The timing sharpened it. A decade of dread around AIDS had quietly reweighted
what a healthy, glowing body signalled on a magazine page, and the oncoming
recession was making the wholesome look less like blandness and more like
sense. A campaign built on ease and clean skin wasn't only a styling choice;
it read the national mood back to the nation and called it taste.
The look of the campaign came straight out of the house style Klein had built
with Bruce Weber, whose black-and-white pictures had already been shaping the
brand's advertising for years. Weber didn't photograph fashion as spectacle. He
shot it as American weather, all sunlight and skin and unbothered physical
health, closer to a family snapshot than an advertisement. The same weather
runs through
a pine-shadowed frame,
the white shirt open, a cardigan slung over the shoulders, a bicycle at the
edge of it, everything scrubbed of effort. There's no styling you'd stop on,
no drama, nothing you could obviously point at and buy. That was the pitch. The clothes are almost incidental to the
mood.
Which is why the choice of Elaine Irwin carries more weight than it first
appears. Klein could have fronted the campaign with any of the era's
monumental faces, and the Collection did exactly that. For the advertising he
wanted something the supermodels had mostly trained out of themselves, a
plainness that passes for honesty. The biggest names were hardening into
logos of their own, monuments you booked at the price of everything else in
the frame, and a face like that would have pulled focus onto itself and off
the mood the campaign was selling. Irwin was known but not yet a monument,
which is exactly what the job needed. She was born in 1969 in Gilbertsville,
Pennsylvania, and she looked it: healthy, open, unmistakably homegrown, the
kind of pretty that never announces itself as exotic or costly. The plainness
had range. In
a printed silk headscarf
she reads patrician, closer to Grace Kelly than the girl next door, the same
face doing old-money composure without shifting a muscle. By the end of
the decade
the all-American face
would be its own booked-out category, and Klein was early to understand what
it was worth.
She wasn't the waif who would arrive with Kate Moss a few years later and
knock the whole scale down. She still carried the glow and the robust health
of the eighties model, but she carried it without the hauteur, and that made
her a near-perfect hinge: familiar enough to trust, clean enough to point
straight at the decade coming. There's a hard commercial logic underneath the
sentiment, too. A face that looks like the customer sells to the customer.
Fold her into an armchair in
a cabled winter sweater
and the picture barely registers as an advertisement so much as a person you
might know.

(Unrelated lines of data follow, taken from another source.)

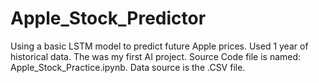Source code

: # Apple_Stock_Predictor
Using a basic LSTM model to predict future Apple prices.
Used 1 year of historical data.
The was my first AI project.
Source Code file is named: Apple_Stock_Practice.ipynb.
Data source is the .CSV file.
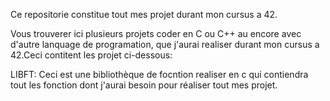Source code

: 

Ce repositorie constitue tout mes projet durant mon cursus a 42.

Vous trouverer ici plusieurs projets coder en C ou C++ au encore avec d'autre lanquage de programation,
que j'aurai realiser durant mon cursus a 42.Ceci contitent les projet ci-dessous:

LIBFT:
Ceci est une bibliothèque de focntion realiser en c qui contiendra tout les fonction dont 
j'aurai besoin pour réaliser tout mes projet.
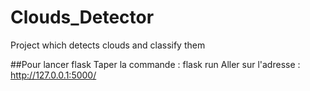# Clouds_Detector
Project which detects clouds and classify them 


##Pour lancer flask
Taper la commande : flask run
Aller sur l'adresse : http://127.0.0.1:5000/
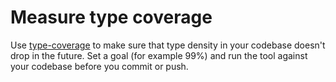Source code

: # Measure type coverage

Use [type-coverage](https://github.com/plantain-00/type-coverage) to make sure that type density in
your codebase doesn't drop in the future. Set a goal (for example 99%) and run the tool against your
codebase before you commit or push.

The glamazons sold aspiration, the fantasy of turning into someone
unreachable; Irwin sold recognition, the quieter and more durable idea that
the clothes were already yours, that you would look like this if you simply
relaxed into them. For a house whose real volume moved in denim and cotton,
recognition was worth more than fantasy.
She would go on to the predictable places: Victoria's Secret, Ralph Lauren,
the magazine covers, a 1992 marriage to John Mellencamp that briefly turned
her into tabloid property. The 1989 pictures are the ones that fixed what she
was for. They caught a very specific instant, the last of one decade's sunlit
health handed straight into the cool restraint of the next, and they made the
handoff look like nothing at all. If you were Calvin Klein in the autumn of
1989, nothing at all was the most expensive effect money could buy.